If Jean-Pierre Jeunet made a video game – specifically The City of Lost Children era Jeunet – it might look a lot like Little Nightmares.
An innately disturbing game, players guide the diminutive Six through the murky, dimly lit world of The Maw. It's a perverse, hellish place where despair is etched into the walls, and the dangling corpses of unseen figures serve as decoration. Dialogue free, the story – what The Maw is, why Six is dwarfed by her surroundings – is revealed through exploration, using stealth and brains to navigate the over-sized environments and avoid the grotesque, barely human aberrations that populate it.

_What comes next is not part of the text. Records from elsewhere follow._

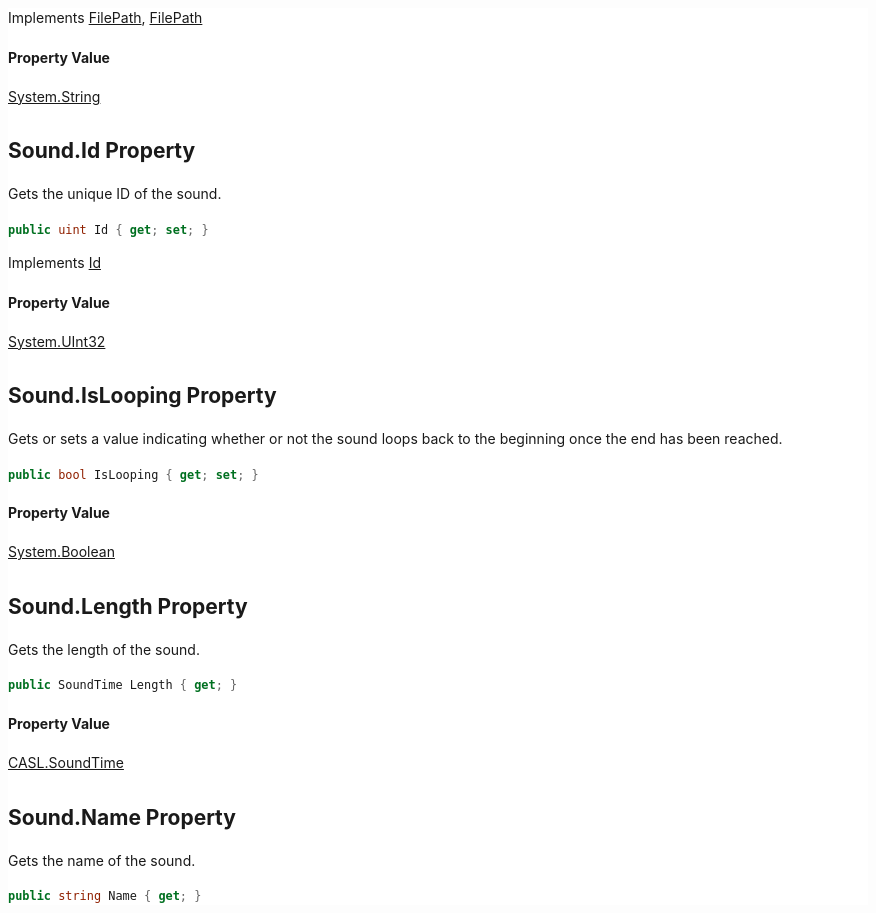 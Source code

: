 Implements [FilePath](Velaptor.Content.ISound.md#Velaptor.Content.ISound.FilePath 'Velaptor.Content.ISound.FilePath'), [FilePath](Velaptor.Content.IContent.md#Velaptor.Content.IContent.FilePath 'Velaptor.Content.IContent.FilePath')

#### Property Value
[System.String](https://docs.microsoft.com/en-us/dotnet/api/System.String 'System.String')

<a name='Velaptor.Content.Sound.Id'></a>

## Sound.Id Property

Gets the unique ID of the sound.

```csharp
public uint Id { get; set; }
```

Implements [Id](Velaptor.Content.ISound.md#Velaptor.Content.ISound.Id 'Velaptor.Content.ISound.Id')

#### Property Value
[System.UInt32](https://docs.microsoft.com/en-us/dotnet/api/System.UInt32 'System.UInt32')

<a name='Velaptor.Content.Sound.IsLooping'></a>

## Sound.IsLooping Property

Gets or sets a value indicating whether or not the sound loops back to the beginning once the end has been reached.

```csharp
public bool IsLooping { get; set; }
```

#### Property Value
[System.Boolean](https://docs.microsoft.com/en-us/dotnet/api/System.Boolean 'System.Boolean')

<a name='Velaptor.Content.Sound.Length'></a>

## Sound.Length Property

Gets the length of the sound.

```csharp
public SoundTime Length { get; }
```

#### Property Value
[CASL.SoundTime](https://docs.microsoft.com/en-us/dotnet/api/CASL.SoundTime 'CASL.SoundTime')

<a name='Velaptor.Content.Sound.Name'></a>

## Sound.Name Property

Gets the name of the sound.

```csharp
public string Name { get; }
```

Technically, Little Nightmares is a horror game, but rather than jump scares it occupies that rarified space within the genre where the chills come from a persistent, omnipresent sense of dread. Even 'safe' areas – the ones given over to puzzle solving or challenging platforming sections within the 2.5D world, or the narrow, claustrophobic vents linking areas that only Six is small enough to fit in – create a lingering tension.
If Jeunet is the primary cinematic inspiration though, the likes of Limbo and Inside are the gaming ones. Like those indie darlings, Little Nightmares pushes you ever onwards through a semi-scrolling world, each new room presenting its own puzzle, challenge, or threat. There's more verticality here though, and more freedom to backtrack and explore other areas, but this is very much cut from the same cloth.

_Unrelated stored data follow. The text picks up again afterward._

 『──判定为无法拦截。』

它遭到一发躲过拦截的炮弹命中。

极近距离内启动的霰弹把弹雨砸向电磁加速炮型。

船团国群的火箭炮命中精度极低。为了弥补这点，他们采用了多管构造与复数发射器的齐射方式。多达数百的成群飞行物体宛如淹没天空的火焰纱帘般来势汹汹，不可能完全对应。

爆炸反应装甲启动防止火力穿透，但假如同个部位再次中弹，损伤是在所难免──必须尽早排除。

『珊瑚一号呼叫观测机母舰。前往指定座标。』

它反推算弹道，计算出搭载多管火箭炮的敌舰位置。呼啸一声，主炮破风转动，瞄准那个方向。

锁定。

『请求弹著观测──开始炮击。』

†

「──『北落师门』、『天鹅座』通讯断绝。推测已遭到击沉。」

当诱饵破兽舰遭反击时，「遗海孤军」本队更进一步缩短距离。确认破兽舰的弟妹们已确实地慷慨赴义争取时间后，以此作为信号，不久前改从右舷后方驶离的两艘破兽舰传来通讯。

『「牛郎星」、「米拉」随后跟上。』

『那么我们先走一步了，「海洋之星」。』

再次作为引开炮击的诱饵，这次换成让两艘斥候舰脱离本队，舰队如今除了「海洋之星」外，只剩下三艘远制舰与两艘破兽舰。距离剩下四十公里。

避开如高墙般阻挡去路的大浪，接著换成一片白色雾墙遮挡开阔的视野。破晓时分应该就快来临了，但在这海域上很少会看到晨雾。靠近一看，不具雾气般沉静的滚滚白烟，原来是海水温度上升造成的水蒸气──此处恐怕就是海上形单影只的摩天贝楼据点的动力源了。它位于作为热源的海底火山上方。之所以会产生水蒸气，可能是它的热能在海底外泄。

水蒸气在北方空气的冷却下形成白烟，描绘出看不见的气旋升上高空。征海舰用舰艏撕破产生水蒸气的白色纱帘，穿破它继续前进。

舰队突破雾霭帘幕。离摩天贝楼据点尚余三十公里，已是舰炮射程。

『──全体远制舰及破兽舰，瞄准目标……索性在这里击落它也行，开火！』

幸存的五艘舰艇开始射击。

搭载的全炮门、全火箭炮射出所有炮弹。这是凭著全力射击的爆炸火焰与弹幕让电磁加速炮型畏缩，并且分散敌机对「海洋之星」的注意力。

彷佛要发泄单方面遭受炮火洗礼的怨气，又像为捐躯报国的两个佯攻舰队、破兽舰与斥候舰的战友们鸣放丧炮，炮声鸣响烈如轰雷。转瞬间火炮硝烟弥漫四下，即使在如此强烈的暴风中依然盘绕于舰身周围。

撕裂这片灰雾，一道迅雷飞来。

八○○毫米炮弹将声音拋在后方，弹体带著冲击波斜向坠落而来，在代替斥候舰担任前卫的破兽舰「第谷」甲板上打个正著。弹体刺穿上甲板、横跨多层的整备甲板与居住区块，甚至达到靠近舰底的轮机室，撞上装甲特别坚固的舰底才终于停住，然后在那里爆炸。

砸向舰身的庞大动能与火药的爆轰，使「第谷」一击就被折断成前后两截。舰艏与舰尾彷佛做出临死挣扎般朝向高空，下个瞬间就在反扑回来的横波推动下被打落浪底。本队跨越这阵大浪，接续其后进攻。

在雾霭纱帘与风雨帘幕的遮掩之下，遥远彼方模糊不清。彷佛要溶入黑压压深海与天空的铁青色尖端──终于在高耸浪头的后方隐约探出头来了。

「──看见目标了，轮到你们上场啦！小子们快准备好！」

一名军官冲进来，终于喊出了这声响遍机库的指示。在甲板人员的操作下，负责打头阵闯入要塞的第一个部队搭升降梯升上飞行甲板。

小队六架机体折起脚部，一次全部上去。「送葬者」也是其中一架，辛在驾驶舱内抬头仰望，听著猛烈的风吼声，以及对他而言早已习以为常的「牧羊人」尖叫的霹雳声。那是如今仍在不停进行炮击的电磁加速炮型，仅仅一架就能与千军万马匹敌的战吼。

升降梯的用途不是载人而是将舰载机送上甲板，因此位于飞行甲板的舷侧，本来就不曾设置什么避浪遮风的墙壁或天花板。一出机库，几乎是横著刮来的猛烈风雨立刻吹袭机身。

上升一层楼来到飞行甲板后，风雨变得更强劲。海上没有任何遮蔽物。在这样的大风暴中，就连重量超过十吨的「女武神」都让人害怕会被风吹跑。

That openness, and the layer of depth in Six's surroundings, occasionally works against the game though. Developer Tarsier Studios has created an atmospheric world here, but the visual language isn't quite as clear as it could be. It's a bit too possible to miss a grate or switch or some other essential component hidden in the background, leaving you to skitter around in the darkness trying to avoid detection by the very large things going bump in the night.

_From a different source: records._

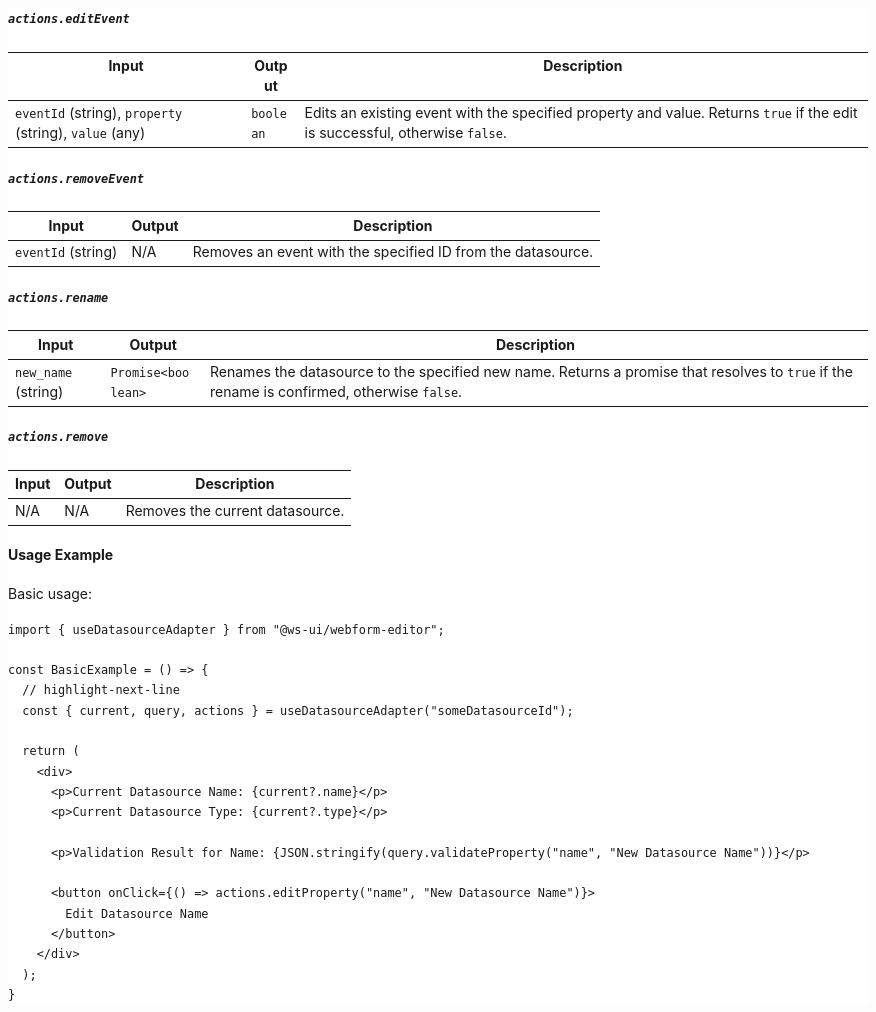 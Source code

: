 ##### `actions.editEvent`

| **Input** | **Output** | **Description** |
|-----------|------------|-----------------|
| `eventId` (string), `property` (string), `value` (any) | `boolean` | Edits an existing event with the specified property and value. Returns `true` if the edit is successful, otherwise `false`. |

##### `actions.removeEvent`

| **Input** | **Output** | **Description** |
|-----------|------------|-----------------|
| `eventId` (string) | N/A | Removes an event with the specified ID from the datasource. |

##### `actions.rename`

| **Input** | **Output** | **Description** |
|-----------|------------|-----------------|
| `new_name` (string) | `Promise<boolean>` | Renames the datasource to the specified new name. Returns a promise that resolves to `true` if the rename is confirmed, otherwise `false`. |

##### `actions.remove`

| **Input** | **Output** | **Description** |
|-----------|------------|-----------------|
| N/A | N/A | Removes the current datasource. |


#### Usage Example

<Tabs>
<TabItem value="Example 1">
Basic usage:

```tsx
import { useDatasourceAdapter } from "@ws-ui/webform-editor";

const BasicExample = () => {
  // highlight-next-line
  const { current, query, actions } = useDatasourceAdapter("someDatasourceId");

  return (
    <div>
      <p>Current Datasource Name: {current?.name}</p>
      <p>Current Datasource Type: {current?.type}</p>

      <p>Validation Result for Name: {JSON.stringify(query.validateProperty("name", "New Datasource Name"))}</p>

      <button onClick={() => actions.editProperty("name", "New Datasource Name")}>
        Edit Datasource Name
      </button>
    </div>
  );
}
```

Yet it's also those moments when you're being hunted by one of the unspeakable creatures that provide some of Little Nightmares' best moments. A nursery overseen by Mary Poppins' demonic doppelgänger is an early chill, while the macabre kitchen of a monstrous cook proves an unsettling episode. They'll sniff Six out more than see her, and scramble around their domains trying to catch her.
The biggest problem with Little Nightmares is that there's simply not enough of it – you'll be able to crack it in about six hours; speedrunners much less. For the time you do spend trapped in its grip though, it's a delightful nightmare you won't want to wake up from.